→ Assignment: What lines in the records below contain the string "point"? Copy every one.

──────────────────────────────

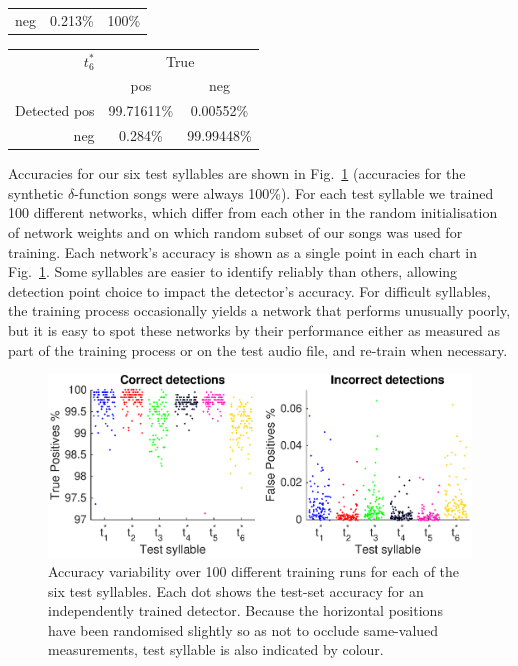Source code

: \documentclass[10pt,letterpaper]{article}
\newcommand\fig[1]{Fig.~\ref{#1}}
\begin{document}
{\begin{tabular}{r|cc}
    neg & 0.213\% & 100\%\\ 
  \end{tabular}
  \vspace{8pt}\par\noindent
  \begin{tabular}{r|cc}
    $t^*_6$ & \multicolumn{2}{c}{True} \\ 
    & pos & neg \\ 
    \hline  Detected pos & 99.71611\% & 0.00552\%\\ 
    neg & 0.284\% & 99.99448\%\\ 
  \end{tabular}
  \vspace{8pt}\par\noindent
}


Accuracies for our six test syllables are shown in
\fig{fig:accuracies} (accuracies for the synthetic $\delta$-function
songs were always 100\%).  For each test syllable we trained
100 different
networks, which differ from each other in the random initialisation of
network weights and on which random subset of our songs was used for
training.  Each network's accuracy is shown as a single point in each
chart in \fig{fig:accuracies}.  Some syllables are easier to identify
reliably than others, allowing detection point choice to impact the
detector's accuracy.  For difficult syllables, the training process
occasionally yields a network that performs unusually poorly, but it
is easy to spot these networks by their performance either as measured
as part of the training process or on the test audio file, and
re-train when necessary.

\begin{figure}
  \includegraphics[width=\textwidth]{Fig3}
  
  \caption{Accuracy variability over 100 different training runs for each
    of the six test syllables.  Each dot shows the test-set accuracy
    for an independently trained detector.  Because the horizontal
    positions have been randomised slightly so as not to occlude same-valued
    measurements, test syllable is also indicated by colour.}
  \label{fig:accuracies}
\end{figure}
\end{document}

──────────────────────────────

→ Response:
training.  Each network's accuracy is shown as a single point in each
reliably than others, allowing detection point choice to impact the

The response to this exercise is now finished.